A spending bill in the U.S. Senate Appropriations Committee shouldn’t be the place the Clean Water Act gets neutered, but if a handful of senators on the committee have their way this week, that’s exactly what could happen.
Earlier this spring, the EPA and the Army Corps of Engineers announces a proposed rule to clarify the protection given to small headwater streams by the Clean Water Act—a couple of misguided Supreme Court decisions in the early and mid-2000s muddied the water and left some of the most important trout and salmon habitat unprotected under the CWA.
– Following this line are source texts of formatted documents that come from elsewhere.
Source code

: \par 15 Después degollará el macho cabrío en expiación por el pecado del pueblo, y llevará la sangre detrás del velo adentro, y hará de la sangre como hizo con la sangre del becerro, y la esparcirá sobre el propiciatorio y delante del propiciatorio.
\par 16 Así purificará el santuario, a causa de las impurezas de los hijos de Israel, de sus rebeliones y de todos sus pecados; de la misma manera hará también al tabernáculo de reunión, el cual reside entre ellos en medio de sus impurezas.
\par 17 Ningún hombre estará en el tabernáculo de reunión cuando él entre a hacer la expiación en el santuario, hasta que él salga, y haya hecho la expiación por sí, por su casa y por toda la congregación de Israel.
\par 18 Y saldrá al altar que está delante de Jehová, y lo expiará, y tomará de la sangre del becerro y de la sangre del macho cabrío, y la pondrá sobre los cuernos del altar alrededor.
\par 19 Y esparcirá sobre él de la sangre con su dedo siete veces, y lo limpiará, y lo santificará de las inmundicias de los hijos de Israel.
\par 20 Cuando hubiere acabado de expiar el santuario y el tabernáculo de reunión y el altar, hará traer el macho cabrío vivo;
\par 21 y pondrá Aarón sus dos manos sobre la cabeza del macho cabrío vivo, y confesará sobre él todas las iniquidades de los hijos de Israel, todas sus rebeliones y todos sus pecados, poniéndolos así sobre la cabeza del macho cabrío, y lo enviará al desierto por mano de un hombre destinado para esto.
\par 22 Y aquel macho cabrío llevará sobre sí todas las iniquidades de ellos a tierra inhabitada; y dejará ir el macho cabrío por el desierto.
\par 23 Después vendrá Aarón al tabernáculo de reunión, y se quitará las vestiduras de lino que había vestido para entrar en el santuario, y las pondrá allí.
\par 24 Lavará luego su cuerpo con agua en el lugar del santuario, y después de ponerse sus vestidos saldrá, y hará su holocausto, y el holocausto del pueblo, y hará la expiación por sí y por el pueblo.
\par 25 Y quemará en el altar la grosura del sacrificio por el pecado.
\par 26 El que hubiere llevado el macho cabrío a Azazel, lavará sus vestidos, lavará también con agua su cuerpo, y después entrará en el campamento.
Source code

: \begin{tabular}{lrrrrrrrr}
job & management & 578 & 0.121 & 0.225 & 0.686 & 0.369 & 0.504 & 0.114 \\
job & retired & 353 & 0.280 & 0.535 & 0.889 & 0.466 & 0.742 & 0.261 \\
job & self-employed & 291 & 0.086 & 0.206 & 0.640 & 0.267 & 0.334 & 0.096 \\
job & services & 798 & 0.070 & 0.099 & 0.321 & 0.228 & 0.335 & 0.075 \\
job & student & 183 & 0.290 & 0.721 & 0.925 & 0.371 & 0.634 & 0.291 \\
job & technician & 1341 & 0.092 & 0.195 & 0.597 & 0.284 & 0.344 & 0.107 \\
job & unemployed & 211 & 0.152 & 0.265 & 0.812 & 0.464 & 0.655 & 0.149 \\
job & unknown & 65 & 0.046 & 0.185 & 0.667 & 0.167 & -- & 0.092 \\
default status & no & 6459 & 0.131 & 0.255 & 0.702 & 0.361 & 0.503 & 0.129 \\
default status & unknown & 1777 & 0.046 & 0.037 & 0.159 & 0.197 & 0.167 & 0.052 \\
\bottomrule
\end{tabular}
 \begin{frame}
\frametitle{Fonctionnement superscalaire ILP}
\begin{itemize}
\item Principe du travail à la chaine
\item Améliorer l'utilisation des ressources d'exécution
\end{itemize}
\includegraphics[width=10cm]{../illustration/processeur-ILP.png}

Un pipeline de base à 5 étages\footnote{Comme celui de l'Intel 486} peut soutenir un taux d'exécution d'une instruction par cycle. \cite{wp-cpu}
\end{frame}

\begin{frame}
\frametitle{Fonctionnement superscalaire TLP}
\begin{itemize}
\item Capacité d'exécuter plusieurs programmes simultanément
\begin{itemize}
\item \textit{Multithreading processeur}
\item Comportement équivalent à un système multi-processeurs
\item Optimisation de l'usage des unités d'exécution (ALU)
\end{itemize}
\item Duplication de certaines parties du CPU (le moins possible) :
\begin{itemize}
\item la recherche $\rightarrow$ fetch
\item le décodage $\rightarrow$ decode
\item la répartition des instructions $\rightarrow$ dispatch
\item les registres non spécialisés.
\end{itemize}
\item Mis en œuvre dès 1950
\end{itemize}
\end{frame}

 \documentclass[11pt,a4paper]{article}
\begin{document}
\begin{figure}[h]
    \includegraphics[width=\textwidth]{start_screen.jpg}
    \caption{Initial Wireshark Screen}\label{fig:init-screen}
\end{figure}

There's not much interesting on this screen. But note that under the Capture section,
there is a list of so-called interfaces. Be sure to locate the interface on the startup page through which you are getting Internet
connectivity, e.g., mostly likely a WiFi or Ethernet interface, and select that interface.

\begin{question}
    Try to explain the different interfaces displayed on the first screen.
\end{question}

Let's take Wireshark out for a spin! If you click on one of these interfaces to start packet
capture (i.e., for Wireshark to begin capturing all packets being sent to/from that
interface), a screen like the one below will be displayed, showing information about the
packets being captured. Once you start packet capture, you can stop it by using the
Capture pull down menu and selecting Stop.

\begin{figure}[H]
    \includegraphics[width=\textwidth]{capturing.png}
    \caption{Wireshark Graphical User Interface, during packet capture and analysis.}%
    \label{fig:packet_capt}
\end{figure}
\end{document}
This rule is now out for public comment, and will be well into July. But, if committee allows the spending bill to be amended by senators willing to play politics with clean water, then the rulemaking just becomes a colossal waste of time.
To that end, Trout Unlimited is asking anglers across the nation to contact the committee’s members and let them know that sportsmen aren’t too keen with politicians interfering with quality fish habitat and their fishing opportunity. Because the amendment is a last-minute development, TU is asking anglers to call, not write or e-mail, members of the committee, particularly if their senator or senators are on the committee.
“As many anglers know, few laws have helped sustain and restore America’s coldwater fisheries more than the Clean Water Act,” said Steve Moyer, TU’s vice president for government affairs. “Since 1972, the Clean Water Act has improved water quality in thousands of our nation’s streams and made fishing better for everyone. We now have the chance to restore protections to perhaps the most important waters in the country and a handful of senators want to stop that from happening. That’s not acceptable.”
Headwater streams provide vital spawning and rearing habitat for trout and salmon, and they contribute cold, clean water to countless American watersheds—water that ends up coming out of taps and faucets all over America. Protecting these waters is a huge priority for TU and for anglers across the country, Moyer said.
“We need anglers to step up and call their senators on this one,” he said. “It’s hugely important that we be heard and that the committee leadership nips this amendment in the bud.”